Mumbai: The decision of the Shiv Sena to first favour the Citizenship (Amendment) Bill in the Lok Sabha and then to completely stay away from the Rajya Sabha voting has angered its coalition partners in Maharashtra.

Several leaders in the Congress and the Nationalist Congress Party (NCP), which is in coalition with the Sena in the state government, have told The Wire that the Sena’s stand has caused them embarrassment. Senior leadership of the Congress and the NCP have also expressed their sharp displeasure, sources have confirmed.  

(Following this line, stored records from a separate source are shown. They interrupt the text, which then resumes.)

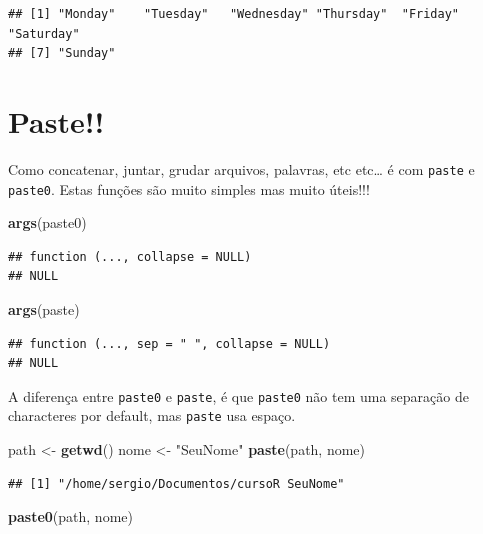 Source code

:\documentclass[]{book}
\newenvironment{Shaded}{\begin{snugshade}}{\end{snugshade}}
\newcommand{\KeywordTok}[1]{\textcolor[rgb]{0.13,0.29,0.53}{\textbf{#1}}}
\newcommand{\StringTok}[1]{\textcolor[rgb]{0.31,0.60,0.02}{#1}}
\newcommand{\NormalTok}[1]{#1}
\theoremstyle{definition}
\theoremstyle{definition}
\theoremstyle{definition}
\theoremstyle{remark}
\begin{document}
\begin{verbatim}
## [1] "Monday"    "Tuesday"   "Wednesday" "Thursday"  "Friday"    "Saturday" 
## [7] "Sunday"
\end{verbatim}

\section{Paste!!}\label{paste}

Como concatenar, juntar, grudar arquivos, palavras, etc etc\ldots{} é
com \texttt{paste} e \texttt{paste0}. Estas funções são muito simples
mas muito úteis!!!

\begin{Shaded}
\begin{Highlighting}[]
\KeywordTok{args}\NormalTok{(paste0)}
\end{Highlighting}
\end{Shaded}

\begin{verbatim}
## function (..., collapse = NULL) 
## NULL
\end{verbatim}

\begin{Shaded}
\begin{Highlighting}[]
\KeywordTok{args}\NormalTok{(paste)}
\end{Highlighting}
\end{Shaded}

\begin{verbatim}
## function (..., sep = " ", collapse = NULL) 
## NULL
\end{verbatim}

A diferença entre \texttt{paste0} e \texttt{paste}, é que
\texttt{paste0} não tem uma separação de characteres por default, mas
\texttt{paste} usa espaço.

\begin{Shaded}
\begin{Highlighting}[]
\NormalTok{path <-}\StringTok{ }\KeywordTok{getwd}\NormalTok{()}
\NormalTok{nome <-}\StringTok{ "SeuNome"}
\KeywordTok{paste}\NormalTok{(path, nome)}
\end{Highlighting}
\end{Shaded}

\begin{verbatim}
## [1] "/home/sergio/Documentos/cursoR SeuNome"
\end{verbatim}

\begin{Shaded}
\begin{Highlighting}[]
\KeywordTok{paste0}\NormalTok{(path, nome)}
\end{Highlighting}
\end{Shaded}
\end{document}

On December 9, the Sena faced its first litmus test when the party’s members of parliament had to vote on the CAB. Contrary to what was promised only a fortnight ago, in the tri-party common minimum programme (CMP), the Sena’s 18 MPs in the lower house shocked the coalition by supporting the CAB. This was done even when the CAB has been widely criticised by the Congress and the NCP for its divisive, communal nature. 

On November 28, the newly floated tri-party coalition also known as ‘Maha Vikas Aghadi’ had agreed upon crucial points as their CMP to run the government in Maharashtra state for the next five years. Sena, along with the Congress and the Nationalist Congress Party, as a part of an unusual alliance, had reached a consensus and agreed that they would carry on with a “secular, all-inclusive” outlook as a part of the alliance. 

For a party like the Sena, which has stuck to its pro-Hindutva stance for over four decades, this was a clear deviation. But the party had agreed, mostly in order to keep its pre-poll ally Bhartiya Janata Party out of power.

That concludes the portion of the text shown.